Yes, exactly. The reserved region code isn't very useful if you can't
rely on it to reserve stuff.
J
On 02/10/2011 03:48 PM, Jeremy Fitzhardinge wrote:
> On 02/08/2011 11:34 AM, H. Peter Anvin wrote:
>> On 02/07/2011 07:12 PM, Yinghai Lu wrote:
>>> why punishing native path with those checking?
>>>
>> What happens if you end up with a reserved range in an unfortunate place
>> on real hardware?
>
> Yes, exactly. The reserved region code isn't very useful if you can't
> rely on it to reserve stuff.
assume context is under:
moving cleanup_highmap() down after brk is concluded, and check memblock_reserved there.
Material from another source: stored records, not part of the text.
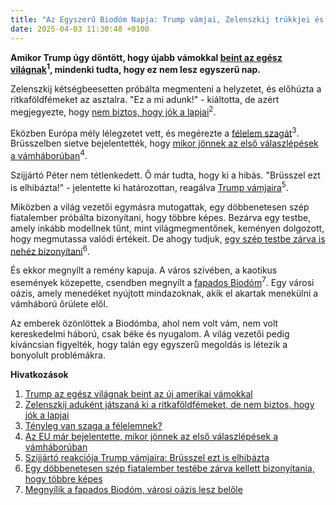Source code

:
 ```yaml
---
title: "Az Egyszerű Biodóm Napja: Trump vámjai, Zelenszkij trükkjei és Szijjártó bölcsessége"
date: 2025-04-03 11:30:48 +0100
---
```


**Amikor Trump úgy döntött, hogy újabb vámokkal <a href="/gazdasag/2025/04/02/trump-vamok-felszabadulas-napja-europai-unio">beint az egész világnak</a><sup>1</sup>, mindenki tudta, hogy ez nem lesz egyszerű nap.**

Zelenszkij kétségbeesetten próbálta megmenteni a helyzetet, és előhúzta a ritkaföldfémeket az asztalra. "Ez a mi adunk!" - kiáltotta, de azért megjegyezte, hogy <a href="/gazdasag/2025/02/13/ukrajna-asvanyi-anyagok-donald-trump-zelenszkij-katonai-tamogatas-eselyei-orosz-ukran-haboru">nem biztos, hogy jók a lapjai</a><sup>2</sup>.

Eközben Európa mély lélegzetet vett, és megérezte a <a href="/eszkombajn/2025/03/20/tenyleg-van-szaga-a-felelemnek">félelem szagát</a><sup>3</sup>. Brüsszelben sietve bejelentették, hogy <a href="/gazdasag/2025/04/03/donald-trump-brutalis-vamokat-jelentett-be-sokkolta-az-egesz-vilaggazdasagot-vamhaboru-eu-azsia-amerika-tozsde-arfolyameses-dollar-kulfoldi-rekciok">mikor jönnek az első válaszlépések a vámháborúban</a><sup>4</sup>.

Szijjártó Péter nem tétlenkedett. Ő már tudta, hogy ki a hibás. "Brüsszel ezt is elhibázta!" - jelentette ki határozottan, reagálva <a href="/belfold/2025/04/03/szijjarto-reakcio-trump-vamok-brusszeli-hiba">Trump vámjaira</a><sup>5</sup>.

Miközben a világ vezetői egymásra mutogattak, egy döbbenetesen szép fiatalember próbálta bizonyítani, hogy többre képes. Bezárva egy testbe, amely inkább modellnek tűnt, mint világmegmentőnek, keményen dolgozott, hogy megmutassa valódi értékeit. De ahogy tudjuk, <a href="/after/2025/04/02/val-kilmer-meghalt-portre-szerepei">egy szép testbe zárva is nehéz bizonyítani</a><sup>6</sup>.

És ekkor megnyílt a remény kapuja. A város szívében, a kaotikus események közepette, csendben megnyílt a <a href="/belfold/2025/04/02/megnyilik-a-fapados-biodom-varosi-oazis-lesz-belole">fapados Biodóm</a><sup>7</sup>. Egy városi oázis, amely menedéket nyújtott mindazoknak, akik el akartak menekülni a vámháború őrülete elől.

Az emberek özönlöttek a Biodómba, ahol nem volt vám, nem volt kereskedelmi háború, csak béke és nyugalom. A világ vezetői pedig kíváncsian figyelték, hogy talán egy egyszerű megoldás is létezik a bonyolult problémákra.

**Hivatkozások**

1. <a href="https://telex.hu/gazdasag/2025/04/02/trump-vamok-felszabadulas-napja-europai-unio">Trump az egész világnak beint az új amerikai vámokkal</a>
2. <a href="https://telex.hu/gazdasag/2025/02/13/ukrajna-asvanyi-anyagok-donald-trump-zelenszkij-katonai-tamogatas-eselyei-orosz-ukran-haboru">Zelenszkij aduként játszaná ki a ritkaföldfémeket, de nem biztos, hogy jók a lapjai</a>
3. <a href="https://telex.hu/eszkombajn/2025/03/20/tenyleg-van-szaga-a-felelemnek">Tényleg van szaga a félelemnek?</a>
4. <a href="https://telex.hu/gazdasag/2025/04/03/donald-trump-brutalis-vamokat-jelentett-be-sokkolta-az-egesz-vilaggazdasagot-vamhaboru-eu-azsia-amerika-tozsde-arfolyameses-dollar-kulfoldi-rekciok">Az EU már bejelentette, mikor jönnek az első válaszlépések a vámháborúban</a>
5. <a href="https://telex.hu/belfold/2025/04/03/szijjarto-reakcio-trump-vamok-brusszeli-hiba">Szijjártó reakciója Trump vámjaira: Brüsszel ezt is elhibázta</a>
6. <a href="https://telex.hu/after/2025/04/02/val-kilmer-meghalt-portre-szerepei">Egy döbbenetesen szép fiatalember testébe zárva kellett bizonyítania, hogy többre képes</a>
7. <a href="https://telex.hu/belfold/2025/04/02/megnyilik-a-fapados-biodom-varosi-oazis-lesz-belole">Megnyílik a fapados Biodóm, városi oázis lesz belőle</a>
one case for that: native path, bootloader could put initrd under 512M. and it is with memblock reserved.
if we check those range with memblock_reserved, initial kernel mapping will not be cleaned up.
or worse if we are checking if there is any range from __pa(_brk_end) to 512M is with memblock reserved to decide
if we need to clean-up highmap. it will skip for whole range.
Yinghai
On 02/10/2011 03:57 PM, Yinghai Lu wrote:
> On 02/10/2011 03:48 PM, Jeremy Fitzhardinge wrote:
>> On 02/08/2011 11:34 AM, H. Peter Anvin wrote:
>>> On 02/07/2011 07:12 PM, Yinghai Lu wrote:
>>>> why punishing native path with those checking?
>>>>
>>> What happens if you end up with a reserved range in an unfortunate place
>>> on real hardware?
>>
>> Yes, exactly. The reserved region code isn't very useful if you can't
>> rely on it to reserve stuff.
>
> assume context is under:
> moving cleanup_highmap() down after brk is concluded, and check memblock_reserved there.
>
> one case for that: native path, bootloader could put initrd under 512M. and it is with memblock reserved.
> if we check those range with memblock_reserved, initial kernel mapping will not be cleaned up.
>
> or worse if we are checking if there is any range from __pa(_brk_end) to 512M is with memblock reserved to decide
> if we need to clean-up highmap. it will skip for whole range.
>
I'm afraid I simply can't parse the above.
-hpa
On 02/10/2011 04:35 PM, H. Peter Anvin wrote:
> On 02/10/2011 03:57 PM, Yinghai Lu wrote:
>> On 02/10/2011 03:48 PM, Jeremy Fitzhardinge wrote:
>>> On 02/08/2011 11:34 AM, H. Peter Anvin wrote:
>>>> On 02/07/2011 07:12 PM, Yinghai Lu wrote:
>>>>> why punishing native path with those checking?
>>>>>
>>>> What happens if you end up with a reserved range in an unfortunate place
>>>> on real hardware?
>>>
>>> Yes, exactly. The reserved region code isn't very useful if you can't
>>> rely on it to reserve stuff.
>>
>> assume context is under:
>> moving cleanup_highmap() down after brk is concluded, and check memblock_reserved there.
>>
>> one case for that: native path, bootloader could put initrd under 512M. and it is with memblock reserved.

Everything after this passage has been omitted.